## Task instructions
If a line below contains "lang", count it; then state how many such lines there are, and nothing else.
+++
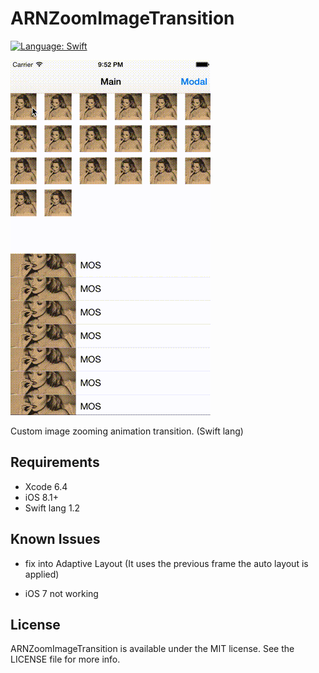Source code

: # ARNZoomImageTransition

[![Language: Swift](https://img.shields.io/badge/lang-Swift-yellow.svg?style=flat)](https://developer.apple.com/swift/)

![capture](capture.gif "capture")

Custom image zooming animation transition. (Swift lang)

## Requirements

* Xcode 6.4
* iOS 8.1+
* Swift lang 1.2

## Known Issues

* fix into Adaptive Layout (It uses the previous frame the auto layout is applied)

* iOS 7 not working

## License

ARNZoomImageTransition is available under the MIT license. See the LICENSE file for more info.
+++
## Result for this exercise
3